== Exercise brief ==
Quote word for word the lines below, beginning with the first and ending with the one that has "### Partners". Drop the pictures.

§

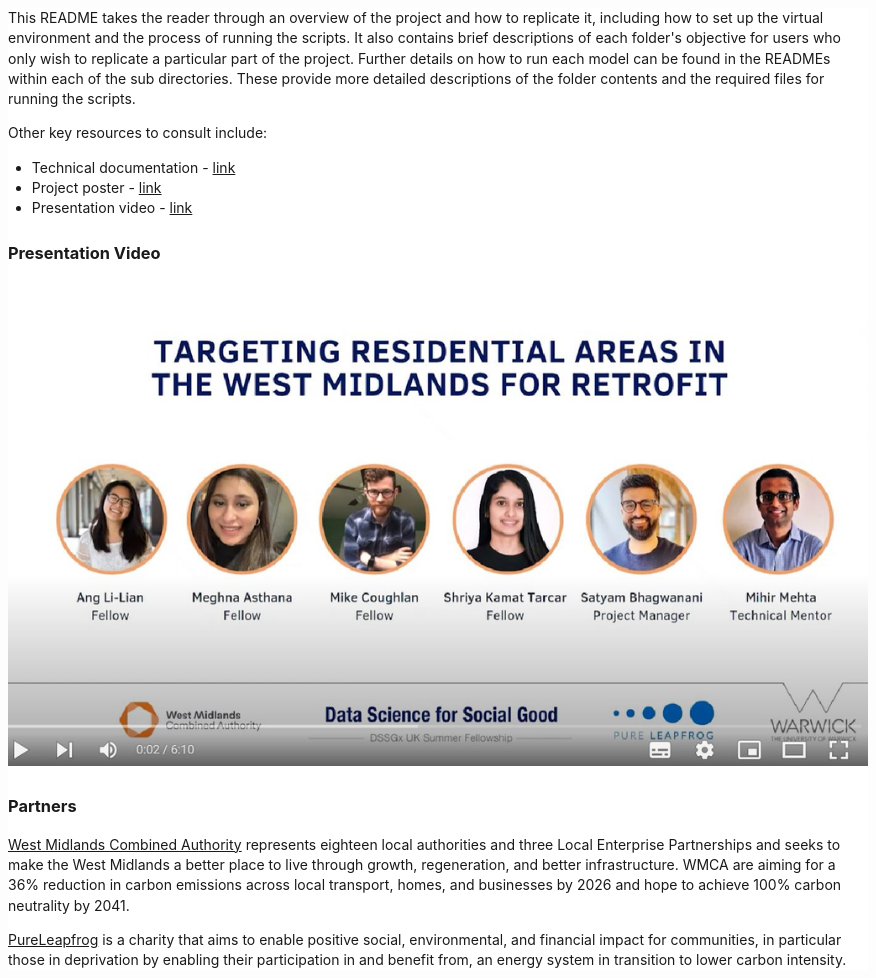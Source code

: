 This README takes the reader through an overview of the project and how to replicate it, including how to set up the virtual environment and the process of running the scripts. It also contains brief descriptions of each folder's objective for users who only wish to replicate a particular part of the project. Further details on how to run each model can be found in the READMEs within each of the sub directories. These provide more detailed descriptions of the folder contents and the required files for running the scripts.

Other key resources to consult include:
  - Technical documentation - [link](https://github.com/DSSGxUK/s22_wmca/tree/main/technical_docs)
  - Project poster - [link](https://github.com/DSSGxUK/s22_wmca/blob/main/images/DSSG%20Poster%20Presentation%20WMCA.pdf)
  - Presentation video - [link](https://www.youtube.com/watch?v=q7xHTCGEwCI)

### Presentation Video

<p align="center">
  <a href="https://www.youtube.com/watch?v=q7xHTCGEwCI" target="_blank"><img src="https://github.com/DSSGxUK/s22_wmca/blob/main/images/video1.JPG" /></a>
</p>

### Partners

[West Midlands Combined Authority](https://www.wmca.org.uk/) represents eighteen local authorities and three Local Enterprise Partnerships and seeks to make the West Midlands a better place to live through growth, regeneration, and better infrastructure. WMCA are aiming for a 36% reduction in carbon emissions across local transport, homes, and businesses by 2026 and hope to achieve 100% carbon neutrality by 2041.

[PureLeapfrog](https://www.pureleapfrog.org/) is a charity that aims to enable positive social, environmental, and financial impact for communities, in particular those in deprivation by enabling their participation in and benefit from, an energy system in transition to lower carbon intensity.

§

== Your solution ==
Source code

: This README takes the reader through an overview of the project and how to replicate it, including how to set up the virtual environment and the process of running the scripts. It also contains brief descriptions of each folder's objective for users who only wish to replicate a particular part of the project. Further details on how to run each model can be found in the READMEs within each of the sub directories. These provide more detailed descriptions of the folder contents and the required files for running the scripts.

Other key resources to consult include:
  - Technical documentation - [link](https://github.com/DSSGxUK/s22_wmca/tree/main/technical_docs)
  - Project poster - [link](https://github.com/DSSGxUK/s22_wmca/blob/main/images/DSSG%20Poster%20Presentation%20WMCA.pdf)
  - Presentation video - [link](https://www.youtube.com/watch?v=q7xHTCGEwCI)

### Presentation Video

<p align="center">
  <a href="https://www.youtube.com/watch?v=q7xHTCGEwCI" target="_blank"><img src="https://github.com/DSSGxUK/s22_wmca/blob/main/images/video1.JPG" /></a>
</p>

### Partners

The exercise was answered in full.